Great Plains Studies, Center for

 

Date of this Version

Fall 2000

Citation

Great Plains Quarterly Vol. 20, No. 4, Fall 2000, pp. 335-36.

Comments

Copyright 2000 by the Center for Great Plains Studies, University of Nebraska-Lincoln

Abstract

The examination of farm women's experiences offers new perspectives on American agricultural communities. Rebecca Sharpless adds to our knowledge with this book on the women who worked the cotton fields of the east Texas Blackland Prairies in the first four decades of the twentieth century. The six chapters about family relations, housekeeping, food production, field work, communities, and the decline of the rural population spare no detail of poverty, racial discrimination, or the hopeful but constant and unrewarding migration of tenant families. Written with warmth, Sharpless's account is not at all romantic or sentimental. The organization suggests patterns that framed the lives of farm women everywhere, but the rich detail drawn from oral histories and personal interviews creates a clear picture of cotton farm life and women's roles distinct from those of women in other types of agricultural economies.

The appeal of Fertile Ground, Narrow Choices nearly obscures some flaws.

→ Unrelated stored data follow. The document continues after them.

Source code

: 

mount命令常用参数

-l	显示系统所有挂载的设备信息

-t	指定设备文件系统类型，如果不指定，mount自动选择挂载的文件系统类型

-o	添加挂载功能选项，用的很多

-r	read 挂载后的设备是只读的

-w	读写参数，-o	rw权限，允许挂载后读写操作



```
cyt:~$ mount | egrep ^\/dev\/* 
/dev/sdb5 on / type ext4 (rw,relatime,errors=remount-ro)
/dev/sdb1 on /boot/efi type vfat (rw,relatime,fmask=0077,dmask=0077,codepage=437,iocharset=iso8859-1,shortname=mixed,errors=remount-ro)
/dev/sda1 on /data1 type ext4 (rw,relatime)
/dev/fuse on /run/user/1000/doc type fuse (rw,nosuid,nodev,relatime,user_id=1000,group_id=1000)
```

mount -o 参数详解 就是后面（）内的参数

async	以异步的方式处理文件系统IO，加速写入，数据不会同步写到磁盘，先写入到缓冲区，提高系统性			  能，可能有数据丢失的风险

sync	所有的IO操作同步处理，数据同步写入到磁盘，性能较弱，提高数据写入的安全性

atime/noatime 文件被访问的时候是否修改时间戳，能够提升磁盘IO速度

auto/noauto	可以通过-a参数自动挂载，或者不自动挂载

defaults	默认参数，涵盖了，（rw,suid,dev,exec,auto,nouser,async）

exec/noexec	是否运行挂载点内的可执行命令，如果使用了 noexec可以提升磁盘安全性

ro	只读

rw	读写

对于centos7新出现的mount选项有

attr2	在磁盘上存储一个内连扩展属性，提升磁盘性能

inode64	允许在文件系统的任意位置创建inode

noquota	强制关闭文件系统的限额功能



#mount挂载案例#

Sharpless tries to include the perspectives of white landowners and white, African American, and Hispanic tenants, but it becomes evident quickly that the resources do not adequately address the history of African American tenant families; and Hispanic tenant families are nearly invisible. Though landownership makes a great difference for these women, the stories of landowning women are entwined with those of the tenants, resulting in the blurring of class and race distinctions that were not only more visible, but often painful to the women of the tenant classes.

Sharpless's chapter on women's field labor is her best. Here she demonstrates that women's field work enabled tenant families to make a living, unveiling as she does so the ways women justified field work and violations of the gender concepts of their own race and class. This labor is portrayed in an apparently static economy, however. The reader with a general understanding of agricultural history will ask how a fluctuating farm economy and changing agricultural technology affected women's lives on cotton farms, a matter raised only briefly in the final chapter.

Detailing relationships among women of varying social groups, Sharpless reveals the bonds formed between women who could seldom count on finding the same neighbors down the road from year to year as well as the racial and class barriers that prevented women from offering friendship to one another. This perhaps is the characteristic that distinguishes cotton farm culture in the Blackland Prairies from other farming groups: multiple layers of division along lines of race and class in spite of ties of gender in a common economy and community.

Sharpless concludes with an assessment of migration to towns and cities. The children of tenant farmers and landowners found city life and paychecks more appealing. Their parents often moved to town at retirement as well. In spite of new opportunities to earn money, there was also a sense of loss, which Sharpless mentions but does not elaborate. She seems to favor the move to the city as relief from the hardships of cotton farming and the crop-lien system, but gives little consideration to the difficulties of urban life and work.